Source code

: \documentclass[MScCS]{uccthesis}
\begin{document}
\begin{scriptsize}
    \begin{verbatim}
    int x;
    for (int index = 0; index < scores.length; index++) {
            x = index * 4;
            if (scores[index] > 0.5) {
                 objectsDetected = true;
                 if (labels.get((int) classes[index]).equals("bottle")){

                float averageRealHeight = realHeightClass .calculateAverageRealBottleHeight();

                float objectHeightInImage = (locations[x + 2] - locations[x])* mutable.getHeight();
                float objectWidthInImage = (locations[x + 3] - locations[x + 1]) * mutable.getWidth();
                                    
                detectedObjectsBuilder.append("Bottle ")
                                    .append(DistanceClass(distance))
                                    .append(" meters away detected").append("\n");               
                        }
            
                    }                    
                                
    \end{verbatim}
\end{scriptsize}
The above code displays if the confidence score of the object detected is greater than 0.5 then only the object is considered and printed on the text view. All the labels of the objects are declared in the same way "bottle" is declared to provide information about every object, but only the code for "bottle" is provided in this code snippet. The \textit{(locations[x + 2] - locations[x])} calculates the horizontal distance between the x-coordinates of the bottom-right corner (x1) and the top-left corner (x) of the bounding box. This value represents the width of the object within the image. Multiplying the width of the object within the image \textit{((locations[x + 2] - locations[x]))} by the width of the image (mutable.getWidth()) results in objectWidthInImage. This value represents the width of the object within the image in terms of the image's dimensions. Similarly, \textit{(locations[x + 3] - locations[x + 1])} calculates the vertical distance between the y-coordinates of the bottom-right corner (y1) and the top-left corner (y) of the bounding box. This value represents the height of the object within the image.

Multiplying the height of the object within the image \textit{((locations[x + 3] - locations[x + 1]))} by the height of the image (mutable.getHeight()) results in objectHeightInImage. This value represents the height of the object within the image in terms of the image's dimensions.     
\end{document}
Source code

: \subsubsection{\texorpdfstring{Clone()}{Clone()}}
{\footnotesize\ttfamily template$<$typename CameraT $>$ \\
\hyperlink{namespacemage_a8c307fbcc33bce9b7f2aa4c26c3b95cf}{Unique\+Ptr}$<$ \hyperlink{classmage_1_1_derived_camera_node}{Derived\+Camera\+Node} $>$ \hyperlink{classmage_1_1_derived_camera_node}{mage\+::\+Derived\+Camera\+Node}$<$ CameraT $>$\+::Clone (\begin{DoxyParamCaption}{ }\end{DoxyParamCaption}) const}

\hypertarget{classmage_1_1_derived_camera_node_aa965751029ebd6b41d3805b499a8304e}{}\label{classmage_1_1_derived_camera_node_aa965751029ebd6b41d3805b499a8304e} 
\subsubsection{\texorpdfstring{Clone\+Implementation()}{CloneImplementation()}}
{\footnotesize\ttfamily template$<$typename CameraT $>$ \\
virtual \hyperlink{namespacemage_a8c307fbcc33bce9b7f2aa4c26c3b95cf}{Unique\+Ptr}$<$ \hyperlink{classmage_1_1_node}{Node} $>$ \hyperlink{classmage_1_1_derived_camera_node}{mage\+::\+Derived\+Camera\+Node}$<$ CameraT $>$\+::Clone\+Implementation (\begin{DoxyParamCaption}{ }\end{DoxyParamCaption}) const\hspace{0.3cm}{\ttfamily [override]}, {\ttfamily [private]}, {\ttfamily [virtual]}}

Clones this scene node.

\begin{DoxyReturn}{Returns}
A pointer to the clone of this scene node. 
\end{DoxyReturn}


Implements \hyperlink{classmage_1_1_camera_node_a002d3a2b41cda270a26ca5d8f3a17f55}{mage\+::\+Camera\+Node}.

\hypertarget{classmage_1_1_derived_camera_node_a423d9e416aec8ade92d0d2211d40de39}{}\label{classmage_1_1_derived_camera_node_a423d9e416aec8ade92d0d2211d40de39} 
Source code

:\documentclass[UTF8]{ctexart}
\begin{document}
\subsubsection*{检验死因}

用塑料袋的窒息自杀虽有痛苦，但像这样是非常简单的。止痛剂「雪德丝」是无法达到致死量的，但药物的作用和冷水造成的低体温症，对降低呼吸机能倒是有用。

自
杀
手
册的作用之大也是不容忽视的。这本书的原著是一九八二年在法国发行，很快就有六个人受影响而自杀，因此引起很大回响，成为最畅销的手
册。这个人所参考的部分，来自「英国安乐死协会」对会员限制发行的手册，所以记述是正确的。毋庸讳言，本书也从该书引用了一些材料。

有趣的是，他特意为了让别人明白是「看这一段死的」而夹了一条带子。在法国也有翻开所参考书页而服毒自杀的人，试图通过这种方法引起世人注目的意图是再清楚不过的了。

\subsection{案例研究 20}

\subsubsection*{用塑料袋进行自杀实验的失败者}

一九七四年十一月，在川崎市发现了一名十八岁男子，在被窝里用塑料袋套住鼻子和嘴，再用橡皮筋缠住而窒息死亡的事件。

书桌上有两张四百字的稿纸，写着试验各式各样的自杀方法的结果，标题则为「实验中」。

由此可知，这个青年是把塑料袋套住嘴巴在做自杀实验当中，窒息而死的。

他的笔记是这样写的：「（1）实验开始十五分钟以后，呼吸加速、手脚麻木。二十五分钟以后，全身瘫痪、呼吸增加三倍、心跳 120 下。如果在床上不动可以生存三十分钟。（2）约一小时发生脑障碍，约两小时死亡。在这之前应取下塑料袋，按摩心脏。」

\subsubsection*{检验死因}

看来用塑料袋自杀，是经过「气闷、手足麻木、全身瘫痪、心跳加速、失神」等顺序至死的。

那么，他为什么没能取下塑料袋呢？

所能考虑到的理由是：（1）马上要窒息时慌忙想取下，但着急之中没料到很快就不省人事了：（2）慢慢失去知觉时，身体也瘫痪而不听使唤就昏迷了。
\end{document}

*To do*.
Return every line above where "subsubsection" appears.

*Output for this task*.
: \subsubsection{\texorpdfstring{Clone()}{Clone()}}
\subsubsection{\texorpdfstring{Clone\+Implementation()}{CloneImplementation()}}
\subsubsection*{检验死因}
\subsubsection*{用塑料袋进行自杀实验的失败者}
\subsubsection*{检验死因}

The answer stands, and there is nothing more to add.